The Fairfax County Public Library (FCPL) is a public library system comprising 8 regional libraries, 14 community libraries and the Access Services Library Branch, which removes barriers to library services for people with disabilities. FCPL is headquartered in Suite 324 of The Fairfax County Government Center in unincorporated Fairfax County, Virginia, United States.

Hennen's American Public Library Ratings (HAPLR) has ranked the system among the top 10 libraries in the United States (for its size of 500,000+ residents) five times in the past 10 years.

==Description==
According to the library's timeline, the Fairfax County Library was established in 1939.

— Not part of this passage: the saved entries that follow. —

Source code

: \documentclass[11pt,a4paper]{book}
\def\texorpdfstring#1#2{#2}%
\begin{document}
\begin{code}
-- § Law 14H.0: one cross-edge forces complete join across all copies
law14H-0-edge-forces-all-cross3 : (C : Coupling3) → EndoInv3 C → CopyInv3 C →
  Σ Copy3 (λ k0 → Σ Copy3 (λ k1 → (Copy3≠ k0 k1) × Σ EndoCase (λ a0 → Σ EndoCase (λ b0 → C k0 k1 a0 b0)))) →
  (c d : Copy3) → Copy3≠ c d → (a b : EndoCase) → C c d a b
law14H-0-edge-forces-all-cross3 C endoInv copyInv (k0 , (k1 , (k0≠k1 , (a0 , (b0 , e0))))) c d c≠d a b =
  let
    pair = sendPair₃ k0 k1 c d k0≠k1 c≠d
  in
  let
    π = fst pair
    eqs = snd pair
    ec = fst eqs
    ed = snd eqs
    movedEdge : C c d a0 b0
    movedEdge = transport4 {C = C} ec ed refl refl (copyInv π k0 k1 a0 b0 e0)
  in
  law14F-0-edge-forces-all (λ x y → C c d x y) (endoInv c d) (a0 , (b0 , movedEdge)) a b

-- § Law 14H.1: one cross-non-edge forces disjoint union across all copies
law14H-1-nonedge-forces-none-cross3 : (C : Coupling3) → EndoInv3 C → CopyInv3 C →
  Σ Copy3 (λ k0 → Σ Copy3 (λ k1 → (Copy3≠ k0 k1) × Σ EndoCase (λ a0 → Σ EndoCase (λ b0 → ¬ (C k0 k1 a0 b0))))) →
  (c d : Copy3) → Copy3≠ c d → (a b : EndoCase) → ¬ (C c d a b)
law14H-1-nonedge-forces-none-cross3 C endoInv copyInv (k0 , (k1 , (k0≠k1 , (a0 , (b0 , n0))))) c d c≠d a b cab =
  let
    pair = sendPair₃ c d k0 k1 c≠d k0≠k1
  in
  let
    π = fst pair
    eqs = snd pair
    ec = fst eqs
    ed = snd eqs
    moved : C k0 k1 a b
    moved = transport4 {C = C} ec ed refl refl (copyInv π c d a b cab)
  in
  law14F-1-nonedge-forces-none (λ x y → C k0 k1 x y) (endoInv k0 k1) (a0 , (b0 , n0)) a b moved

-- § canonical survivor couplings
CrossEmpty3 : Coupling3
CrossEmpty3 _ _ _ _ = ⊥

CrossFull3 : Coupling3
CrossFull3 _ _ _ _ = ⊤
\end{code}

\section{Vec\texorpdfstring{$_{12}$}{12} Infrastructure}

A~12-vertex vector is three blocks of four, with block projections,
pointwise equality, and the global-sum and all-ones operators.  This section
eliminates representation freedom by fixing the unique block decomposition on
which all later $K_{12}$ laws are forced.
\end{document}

In 1939, the Board of Supervisors allocated $250 in initial funds for a library program. With the help of federal funds from the Works Progress Administration, the county acquired a 1-ton Chevrolet Suburban. This “truck-turned-bookmobile” held 800 books, and stopped at different advertised locations each week, loaning books and picking returned items at stores, schools, and private homes.

A lifeline of information access during that time, the bookmobile was featured in the Oscar-winning 1945 documentary The Library of Congress which opens on a scene of residents rushing to meet the vehicle: “To an upland village in the state of Virginia, the first Tuesday in every month there comes a truckload of books. The traveling library has many friends among these remote farming people. The free book service provides them with a much needed link to the world beyond their hills.”

In 1950, the bookmobile garage building was expanded as it continued to serve as the central library. More than 10 years would pass before the county opened its first purpose-built building, originally called Headquarters Library, a 37,800-square-foot facility designed in the “colonial spirit” by Virginia architect J. Russell Bailey.

As of May 2015, there are 23 library branches—8 regional branches, 14 community branches, and one which assists people with disabilities. The library also oversees the county's Archives and Records Management Branch. The library's service area spans both the county and Fairfax City and several local jurisdictions through reciprocity agreements serving nearly half a million registered users.

The library system is the largest in Virginia in terms of population served (over one million people between Fairfax County and the City of Fairfax).

In the library's 2010 fiscal year (through June 2010), nearly 14 million items were borrowed from its collection of nearly three million books, CDs, DVDs, magazines, and other items. Nearly 5.7 million visits were made to the branches, and website visits reached almost 5 million.

The library offers a wide variety of services both in the branches and via its Web site, including searching through its catalog, reserving items, applying for a library card, viewing calendar of events at libraries, and reserving meeting rooms. The library has public computers for access to the Internet, catalog computers, ebooks, downloadable eaudiobooks, and subscription databases. The library and their Friends groups sponsor various programs, such as children's story times, national and local author readings and book signings, local musical concerts, technology classes and one-on-one sessions, and special events for the county's diverse population.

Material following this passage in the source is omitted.